U.S. allows more ethanol in gasoline for newer cars
WASHINGTON (Reuters) - The U.S. government on Wednesday approved a 50 percent boost in the amount of ethanol in gasoline for newer cars, a decision that could help Democrats in the Midwest corn-growing states but be opposed by food companies, automakers and environmentalists.
The Environmental Protection Agency approved a request from ethanol producers to raise the amount of ethanol in a gallon of gasoline used by cars made in 2007 or later to 15 percent from 10 percent. The new fuel is known as E15 gasoline.
"Thorough testing has now shown that E15 does not harm emissions control equipment in newer cars and light trucks," EPA Administrator Lisa Jackson said.
If refiners and gasoline stations broadly accept the higher blends, it could lift corn prices further and potentially reignite worries about feeding the world as corn mainly eaten by livestock is diverted to make fuel.
Ethanol groups including Growth Energy, which filed for the waiver, also expect the EPA to approve E15 by December for cars built from 2001 to 2006.
"We must roll up our sleeves and make this split decision work," said Tom Buis, Growth Energy CEO. "We will not rest until the wall comes down completely."
Buis and leaders of top U.S. ethanol companies said they would push for E15 to be allowed for all vehicles.
Wednesday's partial approval of E15 could lend struggling Democrats support in the Midwest ahead of November 2 congressional elections. But the higher blends are unlikely to be quickly adopted by gasoline retailers.
"EPA's unwise and premature decision ... may be good politics in Corn Belt states on the eve of the midterm elections," a refiner trade group said.
"But it is bad news for every American who owns a car, truck, motorcycle, boat, snowmobile, lawnmower, chainsaw or anything else powered by gasoline," the group added.
Gas station owners are concerned about the liabilities of selling the fuel because automakers say the higher blends may rot fuel lines and damage engines over time.
Oil refiners accused the EPA of making U.S. drivers "guinea pigs in a giant science experiment" by allowing E15.
"The effect of such a partial and segmented approval, as we read it, is likely to be slow and uncertain expansion in the ethanol market," Mark McMinimy, an analyst at Washington Research Group, said in a research note.
An immediate hurdle is the corn price, which has hit two-year highs near $6 a bushel.
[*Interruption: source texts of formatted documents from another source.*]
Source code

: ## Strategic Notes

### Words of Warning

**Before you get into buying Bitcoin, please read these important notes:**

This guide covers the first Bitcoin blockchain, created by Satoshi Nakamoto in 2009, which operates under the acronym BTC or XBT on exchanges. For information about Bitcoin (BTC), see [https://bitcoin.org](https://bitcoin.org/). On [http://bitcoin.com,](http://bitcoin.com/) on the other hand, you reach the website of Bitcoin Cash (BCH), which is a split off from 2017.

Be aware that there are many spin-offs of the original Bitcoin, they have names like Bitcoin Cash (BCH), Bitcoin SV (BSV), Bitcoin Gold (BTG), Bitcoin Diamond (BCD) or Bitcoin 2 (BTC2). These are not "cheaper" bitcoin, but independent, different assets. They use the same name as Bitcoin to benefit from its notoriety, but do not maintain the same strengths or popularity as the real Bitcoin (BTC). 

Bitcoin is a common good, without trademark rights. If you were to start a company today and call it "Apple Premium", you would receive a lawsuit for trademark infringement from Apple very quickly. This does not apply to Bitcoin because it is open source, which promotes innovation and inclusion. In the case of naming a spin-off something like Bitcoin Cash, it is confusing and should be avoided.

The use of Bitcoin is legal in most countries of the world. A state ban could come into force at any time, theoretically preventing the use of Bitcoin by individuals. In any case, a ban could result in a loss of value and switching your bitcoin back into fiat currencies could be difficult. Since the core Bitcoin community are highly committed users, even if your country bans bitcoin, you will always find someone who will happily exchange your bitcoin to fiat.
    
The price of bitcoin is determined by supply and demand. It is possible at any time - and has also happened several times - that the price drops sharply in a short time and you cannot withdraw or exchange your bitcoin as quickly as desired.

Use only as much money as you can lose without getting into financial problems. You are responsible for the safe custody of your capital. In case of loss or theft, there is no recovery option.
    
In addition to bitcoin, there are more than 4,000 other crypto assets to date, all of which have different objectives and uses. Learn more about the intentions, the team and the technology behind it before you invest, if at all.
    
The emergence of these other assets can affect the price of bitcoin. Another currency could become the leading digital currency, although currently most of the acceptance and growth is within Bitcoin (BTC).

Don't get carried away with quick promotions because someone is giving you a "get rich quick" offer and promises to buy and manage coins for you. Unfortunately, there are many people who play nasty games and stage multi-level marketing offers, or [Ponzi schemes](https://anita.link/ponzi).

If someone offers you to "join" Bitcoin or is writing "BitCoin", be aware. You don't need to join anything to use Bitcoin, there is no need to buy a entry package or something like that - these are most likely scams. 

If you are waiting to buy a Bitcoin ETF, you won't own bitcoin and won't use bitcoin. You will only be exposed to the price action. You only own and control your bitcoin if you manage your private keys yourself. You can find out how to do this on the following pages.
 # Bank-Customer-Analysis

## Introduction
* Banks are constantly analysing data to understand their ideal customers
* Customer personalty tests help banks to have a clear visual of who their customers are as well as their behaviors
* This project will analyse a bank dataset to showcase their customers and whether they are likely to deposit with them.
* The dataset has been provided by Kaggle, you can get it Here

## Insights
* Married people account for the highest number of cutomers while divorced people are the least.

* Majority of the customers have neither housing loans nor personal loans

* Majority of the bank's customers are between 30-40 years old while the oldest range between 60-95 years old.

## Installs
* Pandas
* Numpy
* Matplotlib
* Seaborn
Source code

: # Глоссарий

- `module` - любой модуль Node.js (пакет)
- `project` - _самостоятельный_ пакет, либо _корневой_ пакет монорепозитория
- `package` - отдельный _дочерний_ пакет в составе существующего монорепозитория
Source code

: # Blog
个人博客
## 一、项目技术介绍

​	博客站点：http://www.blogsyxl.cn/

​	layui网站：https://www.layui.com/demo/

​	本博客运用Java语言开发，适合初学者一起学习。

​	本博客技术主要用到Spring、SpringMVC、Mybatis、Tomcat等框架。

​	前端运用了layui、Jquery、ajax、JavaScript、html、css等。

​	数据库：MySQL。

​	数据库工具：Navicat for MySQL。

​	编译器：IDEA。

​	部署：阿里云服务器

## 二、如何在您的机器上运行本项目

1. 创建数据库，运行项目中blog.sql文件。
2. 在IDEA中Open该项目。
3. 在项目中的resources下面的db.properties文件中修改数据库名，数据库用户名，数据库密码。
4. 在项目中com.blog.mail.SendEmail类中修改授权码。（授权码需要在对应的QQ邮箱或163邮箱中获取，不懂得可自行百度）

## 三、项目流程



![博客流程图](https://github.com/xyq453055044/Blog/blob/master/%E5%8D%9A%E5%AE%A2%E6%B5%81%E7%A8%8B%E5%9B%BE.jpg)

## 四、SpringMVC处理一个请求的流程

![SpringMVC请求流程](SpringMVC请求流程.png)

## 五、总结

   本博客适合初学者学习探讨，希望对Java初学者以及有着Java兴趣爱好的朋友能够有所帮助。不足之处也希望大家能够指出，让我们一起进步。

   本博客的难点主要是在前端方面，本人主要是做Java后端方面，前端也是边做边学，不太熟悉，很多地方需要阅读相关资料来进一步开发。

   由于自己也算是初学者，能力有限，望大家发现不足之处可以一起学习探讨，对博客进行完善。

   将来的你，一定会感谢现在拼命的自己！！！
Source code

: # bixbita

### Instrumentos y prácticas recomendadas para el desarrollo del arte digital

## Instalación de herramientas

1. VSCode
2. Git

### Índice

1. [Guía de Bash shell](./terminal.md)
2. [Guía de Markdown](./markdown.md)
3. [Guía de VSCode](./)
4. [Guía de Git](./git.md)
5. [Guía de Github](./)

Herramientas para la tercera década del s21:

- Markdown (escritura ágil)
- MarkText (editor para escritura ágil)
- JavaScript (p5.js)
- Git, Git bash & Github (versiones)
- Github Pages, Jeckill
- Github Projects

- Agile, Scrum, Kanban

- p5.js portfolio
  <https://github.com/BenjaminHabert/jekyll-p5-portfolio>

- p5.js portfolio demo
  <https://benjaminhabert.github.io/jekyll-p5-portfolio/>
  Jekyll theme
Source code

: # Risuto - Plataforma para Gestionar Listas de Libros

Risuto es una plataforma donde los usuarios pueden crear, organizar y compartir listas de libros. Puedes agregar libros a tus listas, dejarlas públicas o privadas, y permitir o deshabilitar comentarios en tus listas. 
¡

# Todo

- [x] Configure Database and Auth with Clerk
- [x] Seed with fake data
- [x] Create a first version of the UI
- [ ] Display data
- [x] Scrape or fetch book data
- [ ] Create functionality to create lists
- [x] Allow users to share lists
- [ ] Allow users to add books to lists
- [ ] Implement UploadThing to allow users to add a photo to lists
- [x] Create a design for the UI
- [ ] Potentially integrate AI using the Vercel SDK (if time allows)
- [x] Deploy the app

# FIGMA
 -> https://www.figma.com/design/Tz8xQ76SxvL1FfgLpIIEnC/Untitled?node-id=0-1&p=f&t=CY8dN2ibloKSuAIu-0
Livestock feeders and food makers worry about increased demand from ethanol makers for the grain, which is fed to livestock and whose starch is used in products as diverse as baby food, toothpaste and aspirin.
"America's vast fuel needs cannot be met by burning our feed supply," a trade group for meatpackers said on Tuesday.
Ethanol consumes one out of every three bushels of corn grown by U.S. farmers. While touted as a fuel that reduces greenhouse gas emissions, environmentalists worry the downsides of industrialized farming outweigh ethanol's benefits.
The EPA approval could help ethanol producers, such as top U.S. makers Poet and Archer Daniels Midland, which say higher blends are needed to draw down a supply glut.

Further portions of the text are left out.